Thursday, October 13, 2011

Senior Struggles...and Inspiration

Hey Preps!

It has been a week since I wrote a post.  Yikes.  Forgive me?  Can I please at least explain?

This week has consisted of:
35 hours of work...all resulting in 5am wake-ups.
5 mid-terms, and 1 to go. (yes I know I should spell out five and one...but I'm not going to...except I just did...ugh)

Excuse me.  I was told senior year is easy. WHEN?

Because it's not going that way right now.  I am completely swamped.  Swamped to the point that I write this post and am disgusted with how ADHD and grammatically incorrect it is.  School is overpowering my creativity.  That seldom happens.  Yet every sentence I write, I know exactly what I am doing wrong.  School honestly is a creativity destroyer.  It's like the Reaper of blogging, I swear...
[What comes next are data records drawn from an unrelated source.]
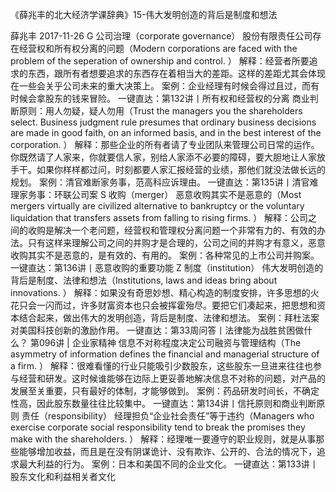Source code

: 《薛兆丰的北大经济学课辞典》15-伟大发明创造的背后是制度和想法


薛兆丰
2017-11-26
G
公司治理（corporate governance）
股份有限责任公司存在经营权和所有权分离的问题（Modern corporations are faced with the problem of the seperation of ownership and control. ）
 解释：经营者所要追求的东西，跟所有者想要追求的东西存在着相当大的差距。这样的差距尤其会体现在一些会关乎公司未来的重大决策上。 案例：企业经理有时候会得过且过，而有时候会拿股东的钱来冒险。 一键直达：第132讲丨所有权和经营权的分离
商业判断原则：用人勿疑，疑人勿用（Trust the managers you the shareholders select. Business judgment rule presumes that ordinary business decisions are made in good faith, on an informed basis, and in the best interest of the corporation. ）
 解释：那些企业的所有者请了专业团队来管理公司日常的运作。你既然请了人家来，你就要信人家，别给人家添不必要的障碍，要大胆地让人家放手干。如果你样样都过问，时刻都要人家汇报经营的业绩，那他们就没法做长远的规划。 案例：清官难断家务事，范高科应诉理由。 一键直达：第135讲丨清官难理家务事：环联公司案
S
收购（merger）
恶意收购其实不是恶意的（Most mergers virtually are civilized alternative to bankruptcy or the voluntary liquidation that transfers assets from falling to rising firms. ）
 解释：公司之间的收购是解决一个老问题，经营权和管理权分离问题一个非常有力的、有效的办法。只有这样来理解公司之间的并购才是合理的，公司之间的并购才有意义，恶意收购其实不是恶意的，是有效的、有用的。 案例：各种常见的上市公司并购案。 一键直达：第136讲丨恶意收购的重要功能
Z
制度（institution）
伟大发明创造的背后是制度、法律和想法（Institutions, laws and ideas bring about innovations. ）
 解释：如果没有奇思妙想、精心构造的制度安排，许多思想的火花只会一闪而过，许多财富资本也只会被挥霍殆尽。要把它们凑起来，把思想和资本结合起来，做出伟大的发明创造，背后是制度、法律和想法。 案例：拜杜法案对美国科技创新的激励作用。 一键直达：第33周问答丨法律能为战胜贫困做什么？ 第096讲 | 企业家精神
信息不对称程度决定公司融资与管理结构（The asymmetry of information defines the financial and managerial structure of a firm. ）
 解释：很难看懂的行业只能吸引少数股东，这些股东一旦进来往往也参与经营和研发。这时候谁能够在边际上更妥善地解决信息不对称的问题，对产品的发展至关重要，只有最好的体制，才能够做到。 案例：药品研发时间长，不确定性高，因此股东数量往往比较集中。 一键直达：第134讲丨信托原则和商业判断原则
责任（responsibility）
经理担负“企业社会责任”等于违约（Managers who exercise corporate social responsibility tend to break the promises they make with the shareholders. ）
 解释：经理唯一要遵守的职业规则，就是从事那些能够增加收益，而且是在没有阴谋诡计、没有欺诈、公开的、合法的情况下，追求最大利益的行为。 案例：日本和美国不同的企业文化。 一键直达：第133讲丨股东文化和利益相关者文化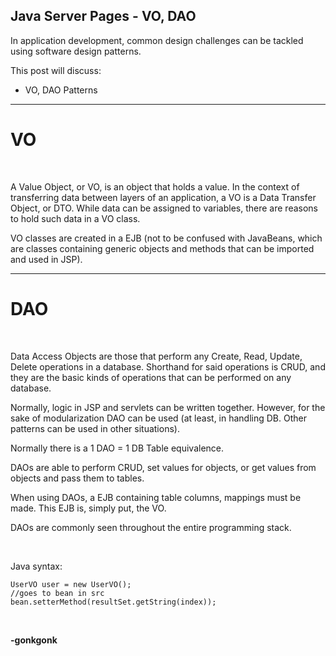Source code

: ## Java Server Pages - VO, DAO

In application development, common design challenges can be tackled using software design patterns.

This post will discuss:
* VO, DAO Patterns

---

# VO
<br>

A Value Object, or VO, is an object that holds a value. In the context of transferring data between layers of an application, a VO is a Data Transfer Object, or DTO. While data can be assigned to variables, there are reasons to hold such data in a VO class.

VO classes are created in a EJB (not to be confused with JavaBeans, which are classes containing generic objects and methods that can be imported and used in JSP).
<br>

---

# DAO
<br>

Data Access Objects are those that perform any Create, Read, Update, Delete operations in a database. Shorthand for said operations is CRUD, and they are the basic kinds of operations that can be performed on any database.

Normally, logic in JSP and servlets can be written together. However, for the sake of modularization DAO can be used (at least, in handling DB. Other patterns can be used in other situations).

Normally there is a 1 DAO = 1 DB Table equivalence.

DAOs are able to perform CRUD, set values for objects, or get values from objects and pass them to tables.

When using DAOs, a EJB containing table columns, mappings must be made. This EJB is, simply put, the VO.

DAOs are commonly seen throughout the entire programming stack.

<br>

Java syntax:
<pre><code class="language-java">UserVO user = new UserVO();
//goes to bean in src
bean.setterMethod(resultSet.getString(index));
</code></pre><br>

**-gonkgonk**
That reminds me of a quote from Einstein: "The only thing that interferes with my learning is my education".  In many ways I agree with this statement...for example, I write about the things my professors want me to, attend classes I wouldn't if it wasn't a requirement, and find myself learning more about myself in the quiet hours of writing on my own, contemplating who I am and what I want in my life.

Don't get me wrong, I believe a college education is extremely important.  Furthermore, I believe that graduate school is just as important in today's society in order to achieve a high paying job and live the American dream.  However, parts of me feel as if everything will work out in my life.  Maybe that is a trivial statement, but as I enter my last semester and a half of undergrad, I am more at peace than ever.  I know who I am, and now know what I want...and no one can take that from me.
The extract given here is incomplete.